─── MATERIAL SHOWN

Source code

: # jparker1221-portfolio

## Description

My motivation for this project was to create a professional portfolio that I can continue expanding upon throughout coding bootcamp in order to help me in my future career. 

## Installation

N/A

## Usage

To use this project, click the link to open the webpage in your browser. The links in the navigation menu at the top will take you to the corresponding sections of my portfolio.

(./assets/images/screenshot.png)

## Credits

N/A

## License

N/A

──────

Output the whole listing exactly as given.

Source code

: # jparker1221-portfolio

## Description

My motivation for this project was to create a professional portfolio that I can continue expanding upon throughout coding bootcamp in order to help me in my future career. 

## Installation

N/A

## Usage

To use this project, click the link to open the webpage in your browser. The links in the navigation menu at the top will take you to the corresponding sections of my portfolio.

(./assets/images/screenshot.png)

## Credits

N/A

## License

N/A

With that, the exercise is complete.